* **EXERCISE**: The expected output is the line holding "- 第二阶段：性能+日志（3-5天，额外20-30%）" plus every line after it through the end of the listing, copied exactly.
--- START ---
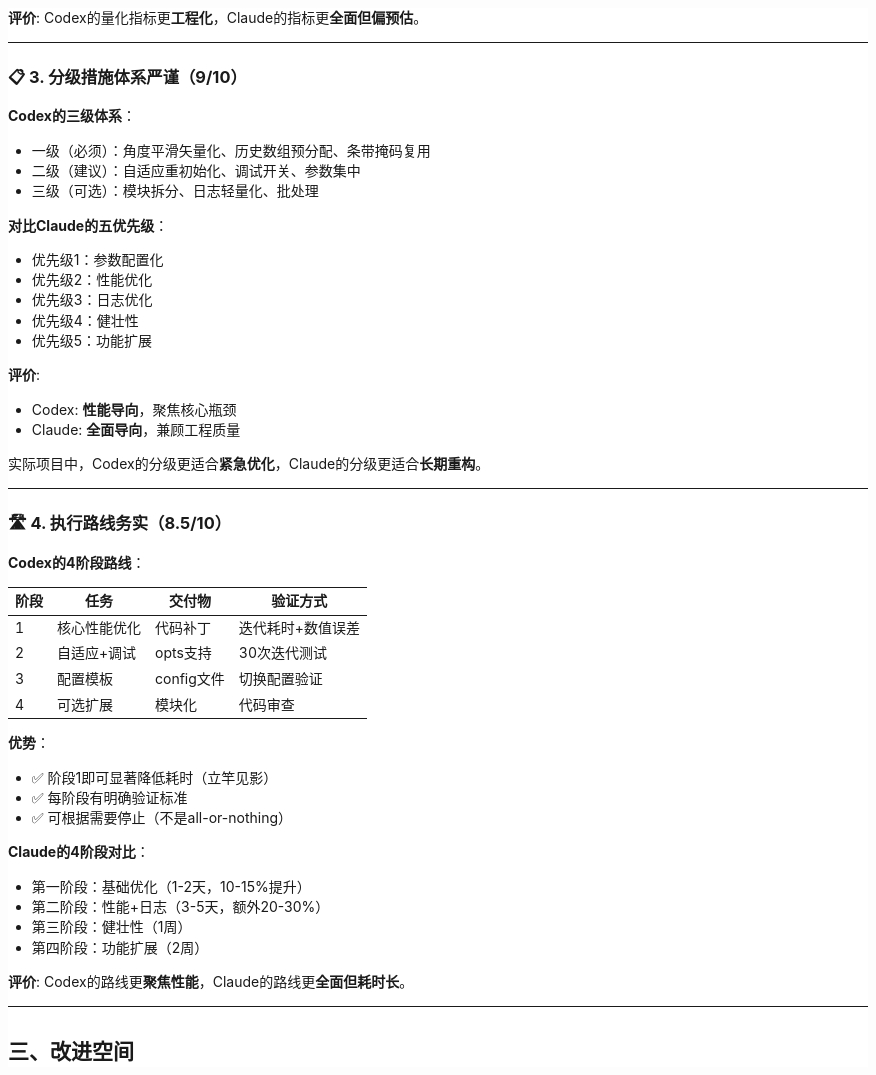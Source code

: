 **评价**: Codex的量化指标更**工程化**，Claude的指标更**全面但偏预估**。

---

### 📋 3. 分级措施体系严谨（9/10）

**Codex的三级体系**：
- 一级（必须）：角度平滑矢量化、历史数组预分配、条带掩码复用
- 二级（建议）：自适应重初始化、调试开关、参数集中
- 三级（可选）：模块拆分、日志轻量化、批处理

**对比Claude的五优先级**：
- 优先级1：参数配置化
- 优先级2：性能优化
- 优先级3：日志优化
- 优先级4：健壮性
- 优先级5：功能扩展

**评价**: 
- Codex: **性能导向**，聚焦核心瓶颈
- Claude: **全面导向**，兼顾工程质量

实际项目中，Codex的分级更适合**紧急优化**，Claude的分级更适合**长期重构**。

---

### 🛣️ 4. 执行路线务实（8.5/10）

**Codex的4阶段路线**：

| 阶段 | 任务 | 交付物 | 验证方式 |
|------|------|--------|---------|
| 1 | 核心性能优化 | 代码补丁 | 迭代耗时+数值误差 |
| 2 | 自适应+调试 | opts支持 | 30次迭代测试 |
| 3 | 配置模板 | config文件 | 切换配置验证 |
| 4 | 可选扩展 | 模块化 | 代码审查 |

**优势**：
- ✅ 阶段1即可显著降低耗时（立竿见影）
- ✅ 每阶段有明确验证标准
- ✅ 可根据需要停止（不是all-or-nothing）

**Claude的4阶段对比**：
- 第一阶段：基础优化（1-2天，10-15%提升）
- 第二阶段：性能+日志（3-5天，额外20-30%）
- 第三阶段：健壮性（1周）
- 第四阶段：功能扩展（2周）

**评价**: Codex的路线更**聚焦性能**，Claude的路线更**全面但耗时长**。

---

## 三、改进空间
--- END ---
* **RESULT**:
- 第二阶段：性能+日志（3-5天，额外20-30%）
- 第三阶段：健壮性（1周）
- 第四阶段：功能扩展（2周）

**评价**: Codex的路线更**聚焦性能**，Claude的路线更**全面但耗时长**。

---

## 三、改进空间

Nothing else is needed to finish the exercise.